This is the primary reason males typically can eat more than females without gaining weight - they have more lean muscle mass on their body, thus they are burning more calories around the clock. 
To add to this point, it's critical that you are realistic with how much muscle mass you can build in a given period of time. Naturally, males will be able to generate between 1-2 pounds of pure muscle mass in a given month and females will get about half that, around 1/2 -1 pound total. Over time though, with consistent efforts this will dramatically make you much more resistant to weight gain as you grow older, making it extremely beneficial. 
*Weight Training And Total Body Reshaping ///*

Moving on, another big benefit that weight training has over cardio training is that it will completely allow you to reshape your body. Cardio training generally will help you lose weight, however typically this weight loss is going to be a bit of a combination between fat and muscle; therefore what you're left with is a smaller version of your current self. 
When you are performing resistance training instead while following a hypocalorie diet, then you stand a better chance of losing strictly body fat, while helping to enhance the natural curves of your body. 
This lends for a much more attractive physique, which will give you a much better overall transformation than if you just lost weight doing cardio. If you've ever noticed someone who has lost a considerable amount of weight but still looks somewhat 'soft', that's usually why. They have lost some fat, but at the same rate, their muscles aren't overly toned, hence they don't give off the same type of appearance. 
One thing that should be mentioned at this point is that many women will shy away from lifting weights, particularly going heavier with them (more than 5-10 pounds) simply because they believe that doing so causes them to develop rippling muscles that give off too masculine of a look. 
This is an unfortunate misperception because the fact of the matter is that females do not have enough testosterone in their body to develop this degree of musculature naturally, plus in order to build that type of muscle even with testosterone present, a great deal of food must be provided (which is another thing that most women are not doing). 
What lifting heavy weights will do though is raise their metabolic rate, promote greater fat burning, and help give them more definition when they do lose the body fat off. As you can see, what most women fear is actually what they should be doing.
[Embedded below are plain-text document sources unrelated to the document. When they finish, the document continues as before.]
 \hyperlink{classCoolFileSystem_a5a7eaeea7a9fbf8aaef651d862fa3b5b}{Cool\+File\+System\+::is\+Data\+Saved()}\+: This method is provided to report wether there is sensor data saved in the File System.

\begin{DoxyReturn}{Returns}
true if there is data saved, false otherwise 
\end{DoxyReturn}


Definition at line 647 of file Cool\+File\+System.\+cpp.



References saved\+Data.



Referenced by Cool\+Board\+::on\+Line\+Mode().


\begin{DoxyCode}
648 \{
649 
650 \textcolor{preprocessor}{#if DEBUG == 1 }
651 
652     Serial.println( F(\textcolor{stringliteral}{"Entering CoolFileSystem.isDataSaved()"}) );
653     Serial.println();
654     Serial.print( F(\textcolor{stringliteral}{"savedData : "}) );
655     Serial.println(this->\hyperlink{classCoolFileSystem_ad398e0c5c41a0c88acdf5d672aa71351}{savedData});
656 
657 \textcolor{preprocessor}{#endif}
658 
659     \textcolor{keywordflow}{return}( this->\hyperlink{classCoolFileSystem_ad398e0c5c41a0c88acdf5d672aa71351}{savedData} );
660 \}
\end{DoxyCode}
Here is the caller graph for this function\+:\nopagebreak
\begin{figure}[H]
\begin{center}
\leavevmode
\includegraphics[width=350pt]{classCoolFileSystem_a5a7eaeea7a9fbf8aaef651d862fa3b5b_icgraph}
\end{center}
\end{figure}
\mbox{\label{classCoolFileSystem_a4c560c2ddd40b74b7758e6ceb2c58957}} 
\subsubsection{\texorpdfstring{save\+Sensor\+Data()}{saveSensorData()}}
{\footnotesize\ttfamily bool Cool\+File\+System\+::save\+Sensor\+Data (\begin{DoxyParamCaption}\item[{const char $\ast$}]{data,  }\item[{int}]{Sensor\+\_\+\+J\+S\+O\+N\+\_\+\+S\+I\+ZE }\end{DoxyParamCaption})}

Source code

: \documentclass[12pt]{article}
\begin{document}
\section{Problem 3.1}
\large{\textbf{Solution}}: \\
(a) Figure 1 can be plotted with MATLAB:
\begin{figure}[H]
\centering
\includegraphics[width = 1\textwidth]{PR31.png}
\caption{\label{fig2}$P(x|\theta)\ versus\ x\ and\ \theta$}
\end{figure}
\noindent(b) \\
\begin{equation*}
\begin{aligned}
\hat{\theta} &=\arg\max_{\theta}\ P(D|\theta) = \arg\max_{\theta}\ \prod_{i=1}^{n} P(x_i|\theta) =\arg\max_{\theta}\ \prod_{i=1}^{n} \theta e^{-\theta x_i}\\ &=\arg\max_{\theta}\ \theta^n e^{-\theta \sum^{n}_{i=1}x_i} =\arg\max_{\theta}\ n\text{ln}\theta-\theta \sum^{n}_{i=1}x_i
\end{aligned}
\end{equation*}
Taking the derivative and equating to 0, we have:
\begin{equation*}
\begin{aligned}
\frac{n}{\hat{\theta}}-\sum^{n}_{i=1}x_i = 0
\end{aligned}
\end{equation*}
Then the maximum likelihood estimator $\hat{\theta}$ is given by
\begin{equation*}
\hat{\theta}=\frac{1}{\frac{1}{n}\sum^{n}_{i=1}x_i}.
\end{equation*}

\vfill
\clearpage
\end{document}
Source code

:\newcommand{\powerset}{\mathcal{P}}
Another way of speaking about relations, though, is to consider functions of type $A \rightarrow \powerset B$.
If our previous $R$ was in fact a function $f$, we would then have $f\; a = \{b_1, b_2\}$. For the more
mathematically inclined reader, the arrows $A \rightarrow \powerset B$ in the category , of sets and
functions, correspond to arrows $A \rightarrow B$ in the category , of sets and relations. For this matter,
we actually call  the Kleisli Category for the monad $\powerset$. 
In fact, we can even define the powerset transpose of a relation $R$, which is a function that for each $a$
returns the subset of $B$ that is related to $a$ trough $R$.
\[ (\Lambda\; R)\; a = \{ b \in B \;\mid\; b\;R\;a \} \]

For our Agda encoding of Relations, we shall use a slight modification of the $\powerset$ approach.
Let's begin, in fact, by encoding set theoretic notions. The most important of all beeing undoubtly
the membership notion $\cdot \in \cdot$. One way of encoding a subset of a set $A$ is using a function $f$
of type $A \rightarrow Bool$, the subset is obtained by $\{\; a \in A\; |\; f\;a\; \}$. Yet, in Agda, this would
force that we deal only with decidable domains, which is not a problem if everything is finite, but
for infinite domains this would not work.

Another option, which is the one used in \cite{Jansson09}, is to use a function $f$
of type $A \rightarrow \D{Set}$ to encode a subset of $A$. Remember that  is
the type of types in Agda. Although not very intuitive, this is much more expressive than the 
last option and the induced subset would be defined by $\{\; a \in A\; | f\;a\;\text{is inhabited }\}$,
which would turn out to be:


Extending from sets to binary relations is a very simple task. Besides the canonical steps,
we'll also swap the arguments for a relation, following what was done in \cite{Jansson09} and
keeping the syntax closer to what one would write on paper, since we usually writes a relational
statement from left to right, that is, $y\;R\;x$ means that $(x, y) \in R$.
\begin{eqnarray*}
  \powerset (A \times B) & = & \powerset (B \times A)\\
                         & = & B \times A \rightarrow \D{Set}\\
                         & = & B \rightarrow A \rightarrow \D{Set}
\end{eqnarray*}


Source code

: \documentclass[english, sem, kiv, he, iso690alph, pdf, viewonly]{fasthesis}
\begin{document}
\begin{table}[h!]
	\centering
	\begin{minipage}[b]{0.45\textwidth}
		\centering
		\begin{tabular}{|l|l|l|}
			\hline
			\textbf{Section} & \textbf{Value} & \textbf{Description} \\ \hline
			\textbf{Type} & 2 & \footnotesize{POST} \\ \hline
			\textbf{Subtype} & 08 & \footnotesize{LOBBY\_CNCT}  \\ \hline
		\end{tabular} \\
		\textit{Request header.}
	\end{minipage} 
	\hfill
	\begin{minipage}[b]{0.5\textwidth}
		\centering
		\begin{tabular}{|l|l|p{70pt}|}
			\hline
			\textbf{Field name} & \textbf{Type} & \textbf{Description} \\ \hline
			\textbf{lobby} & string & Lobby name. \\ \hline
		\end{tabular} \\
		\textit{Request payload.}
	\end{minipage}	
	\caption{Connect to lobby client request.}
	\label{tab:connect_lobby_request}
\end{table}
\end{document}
So, make sure you're not making that mistake. 
*Weight Training And Hormonal Environment ///*

Another difference between weight training and cardio training is the type of hormonal environment they promote. Weight training tends to put the body in an anabolic state and encourages muscle mass gain (if eating a higher calorie diet, which won't be the case when you're aiming for fat loss) or muscle maintenance (which is applicable here). 
Cardio training, on the other hand, promotes higher levels of cortisol release, and this is the primary hormone that does encourage lean muscle mass loss, as well as fat accumulation around the abdominal region. 
Because of this difference in hormone levels, that's another big reason why you should tend to sway yourself more towards weight training as a means to lose body fat compared with cardio. 
*Cardio And Calorie Burn ///*

One issue you're more than likely thinking about is the different calorie burns during the actual workout - that's got to count for something, right? 
That is correct. If you do a longer cardio session, you could burn somewhere in the neighbourhood of 500-800 calories, depending on the exact length and intensity level. That is a fairly decent number and will definitely help with your fat loss goals. 
Since you must burn off 3500 calories in order to lose one pound of body fat, if you do enough of these cardio sessions, and make sure you're not eating these calories back, weight loss will take place. 
But, keep in mind here again that you are going to have to keep doing those long cardio sessions. Time will likely become a big factor with this one, as well as boredom could start to play a role over time as well. 
While the weight training session may not burn as many calories minute per minute during the actual workout (although that too can depend on how intense the weight lifting is), the overall calorie burning benefits you receive from it typically outweigh that of cardio. 
*Cardio and Health Benefits ///*

Finally, one point does have to go to cardio for health benefits. Obviously strength training will have health benefits as well, but cardio training will have a bigger influence on cardiovascular health. 
So, while you likely shouldn't entirely eliminate cardio from your fat loss training program, you should be putting forth good effort towards weight training as well. Overlooking this form of exercise while playing the fat loss game is a big mistake that's going to hurt your progress. 
*Conclusion*

It's time to break free from the thinking that cardio equates to fat loss and weight training equates to building muscle and weight gain. It's simply not as clear cut as that and often the biggest difference between fat loss and muscle building is more related to diet than anything."


----------



## troyguitar (Jul 26, 2013)

I read the same article, they didn't actually run any numbers. The only one I found with any actual numbers was from this guy:

Why HIIT Is NOT Better For Fat Loss | StrongLifts StrongLifts

He's comparing to intervals which is not quite the same but people use the same arguments for it as they do for weight training vs cardio. The numbers make intervals and weights look better PER workout, but worse overall because you can't do them every day.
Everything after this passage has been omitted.